Sydney Roosters doctor Ameer Ibrahim lauded Cooper Cronk's courage in the NRL Grand Final after comparing the veteran's shoulder injury to a motorbike accident.

Cronk remarkably played with a broken scapula in the Roosters' 21-6 win over Melbourne Storm in Sunday's NRL decider at ANZ Stadium.

There were major doubts over Cronk's fitness heading into the showdown after he sustained a serious injury against South Sydney Rabbitohs in the Preliminary Final.

However, the full extent of Cronk's injury has only started to emerge, with Ibrahim taken aback by the 34-year-old's bravery.

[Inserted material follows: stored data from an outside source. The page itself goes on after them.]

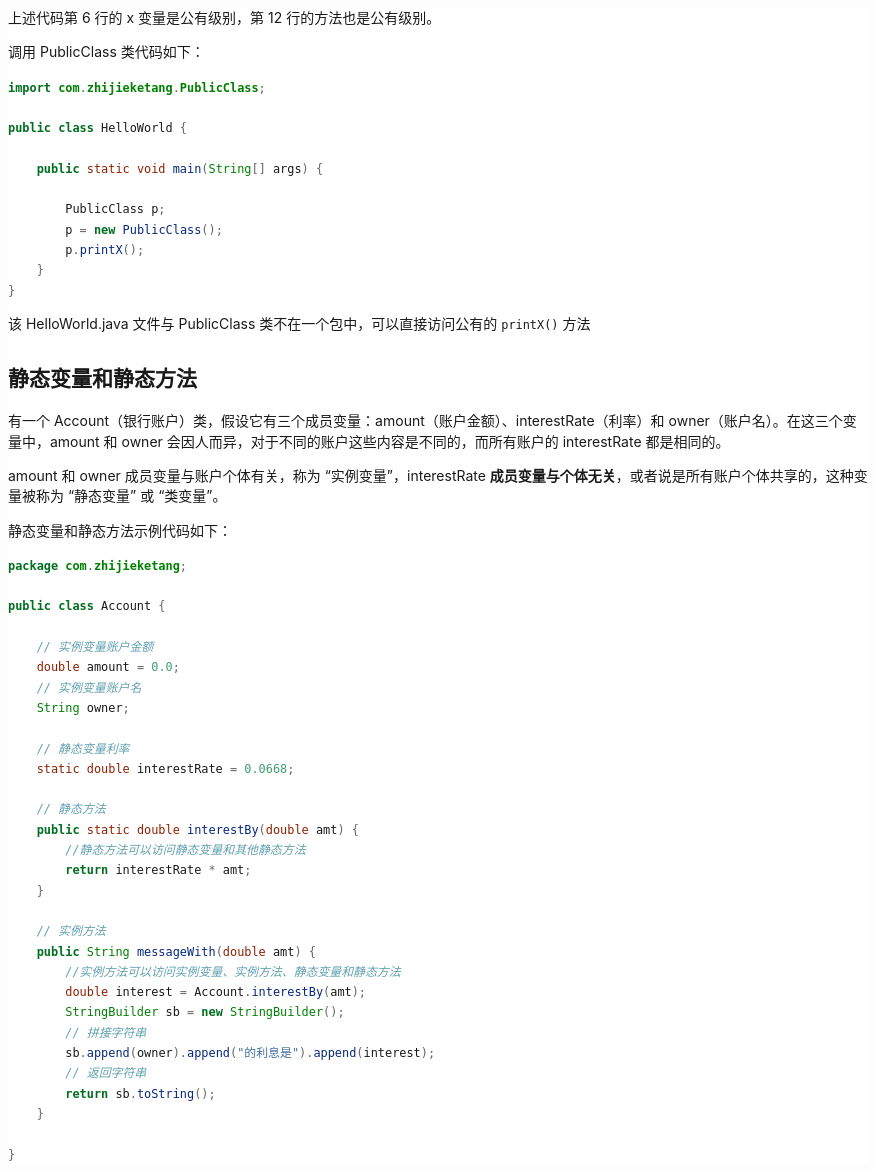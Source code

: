 上述代码第 6 行的 x 变量是公有级别，第 12 行的方法也是公有级别。

调用 PublicClass 类代码如下：

```java title="HelloWorld.java"
import com.zhijieketang.PublicClass;

public class HelloWorld {

    public static void main(String[] args) {

        PublicClass p;
        p = new PublicClass();
        p.printX();
    }
}
```

该 HelloWorld.java 文件与 PublicClass 类不在一个包中，可以直接访问公有的 `printX()` 方法

## 静态变量和静态方法

有一个 Account（银行账户）类，假设它有三个成员变量：amount（账户金额）、interestRate（利率）和 owner（账户名）。在这三个变量中，amount 和 owner 会因人而异，对于不同的账户这些内容是不同的，而所有账户的 interestRate 都是相同的。

amount 和 owner 成员变量与账户个体有关，称为 “实例变量”，interestRate **成员变量与个体无关**，或者说是所有账户个体共享的，这种变量被称为 “静态变量” 或 “类变量”。

静态变量和静态方法示例代码如下：

```java title="Account.java"
package com.zhijieketang;

public class Account {

    // 实例变量账户金额
    double amount = 0.0;
    // 实例变量账户名
    String owner;

    // 静态变量利率
    static double interestRate = 0.0668;

    // 静态方法
    public static double interestBy(double amt) {
        //静态方法可以访问静态变量和其他静态方法
        return interestRate * amt;
    }

    // 实例方法
    public String messageWith(double amt) {
        //实例方法可以访问实例变量、实例方法、静态变量和静态方法
        double interest = Account.interestBy(amt);
        StringBuilder sb = new StringBuilder();
        // 拼接字符串
        sb.append(owner).append("的利息是").append(interest);
        // 返回字符串
        return sb.toString();
    }

}
```
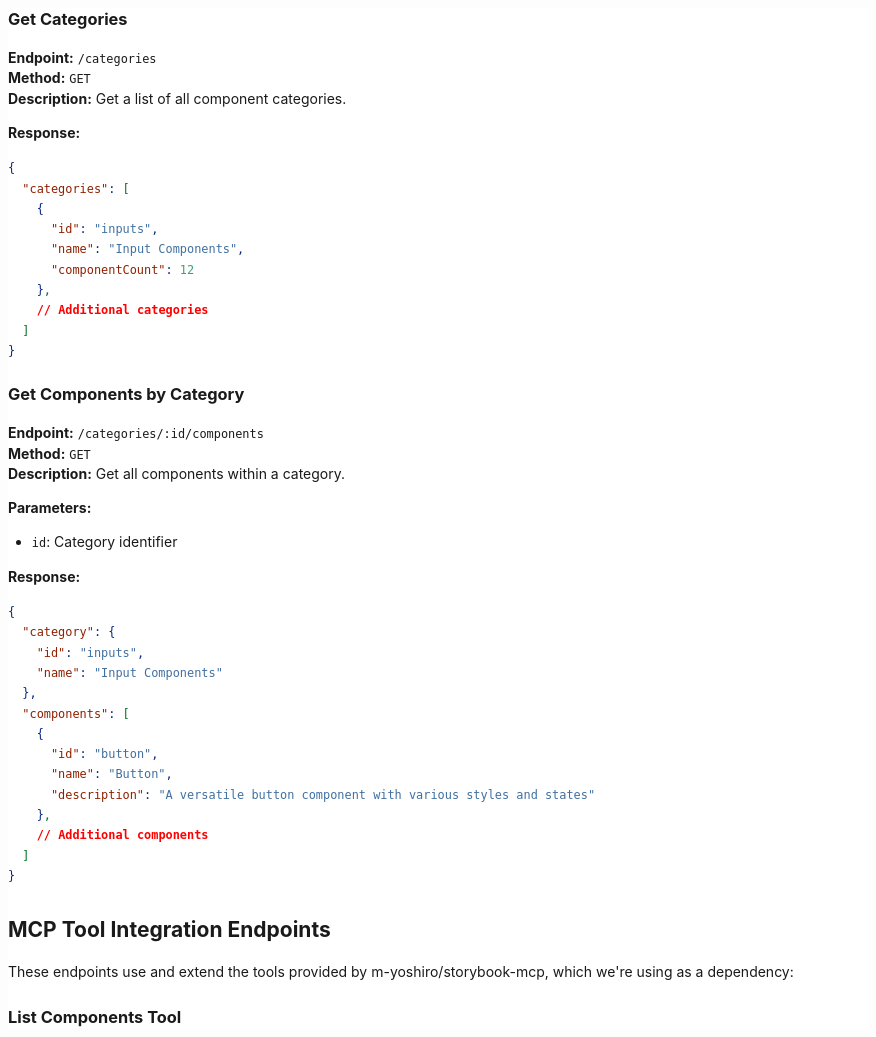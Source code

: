 ### Get Categories

**Endpoint:** `/categories`  
**Method:** `GET`  
**Description:** Get a list of all component categories.

**Response:**
```json
{
  "categories": [
    {
      "id": "inputs",
      "name": "Input Components",
      "componentCount": 12
    },
    // Additional categories
  ]
}
```

### Get Components by Category

**Endpoint:** `/categories/:id/components`  
**Method:** `GET`  
**Description:** Get all components within a category.

**Parameters:**
- `id`: Category identifier

**Response:**
```json
{
  "category": {
    "id": "inputs",
    "name": "Input Components"
  },
  "components": [
    {
      "id": "button",
      "name": "Button",
      "description": "A versatile button component with various styles and states"
    },
    // Additional components
  ]
}
```

## MCP Tool Integration Endpoints

These endpoints use and extend the tools provided by m-yoshiro/storybook-mcp, which we're using as a dependency:

### List Components Tool
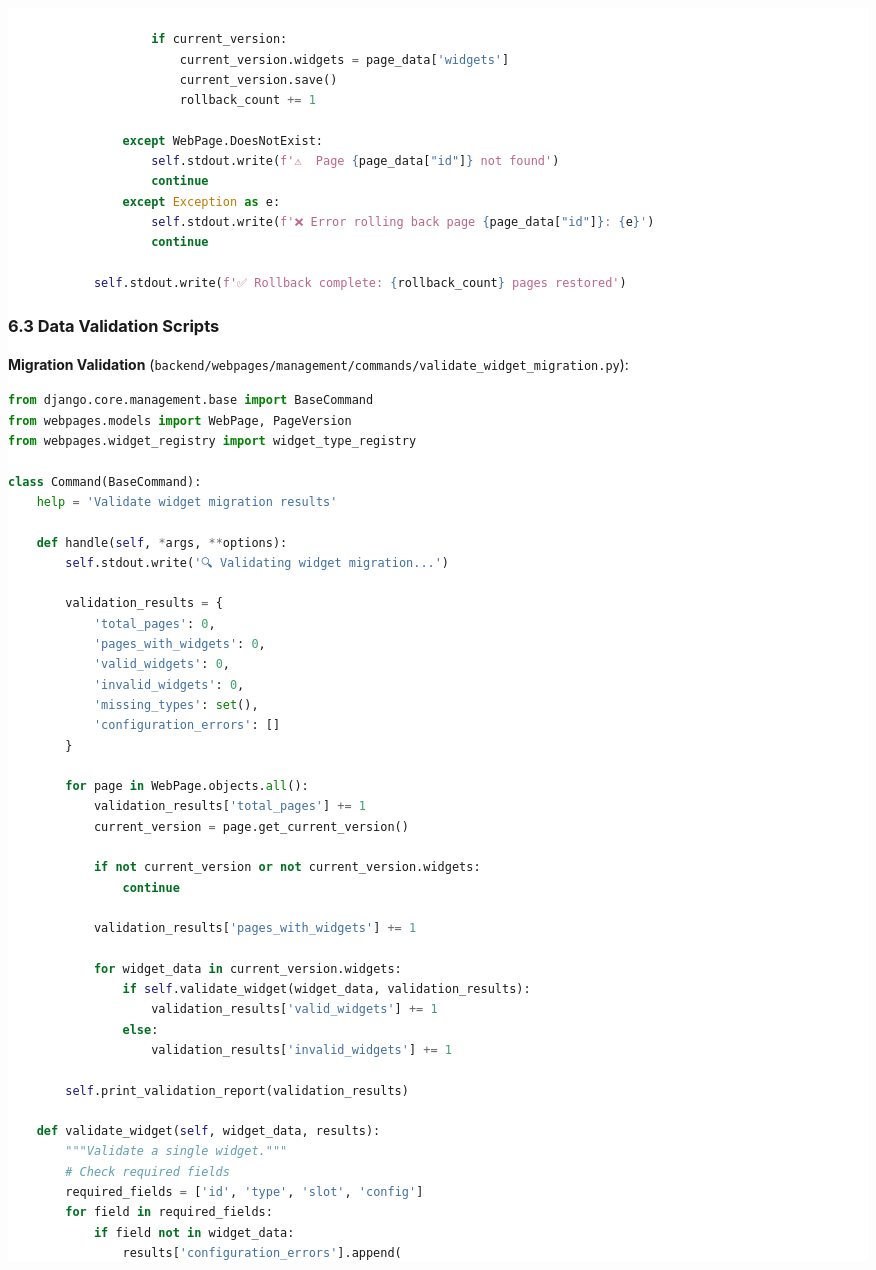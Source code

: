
 ```python
                    
                    if current_version:
                        current_version.widgets = page_data['widgets']
                        current_version.save()
                        rollback_count += 1
                        
                except WebPage.DoesNotExist:
                    self.stdout.write(f'⚠️  Page {page_data["id"]} not found')
                    continue
                except Exception as e:
                    self.stdout.write(f'❌ Error rolling back page {page_data["id"]}: {e}')
                    continue
            
            self.stdout.write(f'✅ Rollback complete: {rollback_count} pages restored')
```

### 6.3 Data Validation Scripts

**Migration Validation** (`backend/webpages/management/commands/validate_widget_migration.py`):

```python
from django.core.management.base import BaseCommand
from webpages.models import WebPage, PageVersion
from webpages.widget_registry import widget_type_registry

class Command(BaseCommand):
    help = 'Validate widget migration results'
    
    def handle(self, *args, **options):
        self.stdout.write('🔍 Validating widget migration...')
        
        validation_results = {
            'total_pages': 0,
            'pages_with_widgets': 0,
            'valid_widgets': 0,
            'invalid_widgets': 0,
            'missing_types': set(),
            'configuration_errors': []
        }
        
        for page in WebPage.objects.all():
            validation_results['total_pages'] += 1
            current_version = page.get_current_version()
            
            if not current_version or not current_version.widgets:
                continue
                
            validation_results['pages_with_widgets'] += 1
            
            for widget_data in current_version.widgets:
                if self.validate_widget(widget_data, validation_results):
                    validation_results['valid_widgets'] += 1
                else:
                    validation_results['invalid_widgets'] += 1
        
        self.print_validation_report(validation_results)
    
    def validate_widget(self, widget_data, results):
        """Validate a single widget."""
        # Check required fields
        required_fields = ['id', 'type', 'slot', 'config']
        for field in required_fields:
            if field not in widget_data:
                results['configuration_errors'].append(
```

"It's the most heroic thing I've seen from an athlete. Easily," Ibrahim said.

"It's one thing to break your bones in a game when the adrenaline carries you over the line. But to go through one and a half games - because it [occurred] halfway through the Souths game - and then come through this busted, he would have turned up [for the decider] in 11 out of 10 pain and prayed the injection worked … In 20 years, 100 per cent, I've never seen anything like it."

"It had hyperbaric chambers, cold lasers, infrared saunas - we tried everything," Ibrahim said as he revealed the lengths the Roosters went through to ensure Cronk was fit for his reunion with former side the Storm.

"Ice packs. We tried to have a hard plastic splint on the shoulder blade so we can hold it together. There's a bone-stimulator machine that helps with healing up fractures, but it takes four weeks instead of six. We didn't have four weeks, we didn't have six.

"It was interesting, everyone I'd spoken to in footy hadn't seen it. They're motorbike accidents."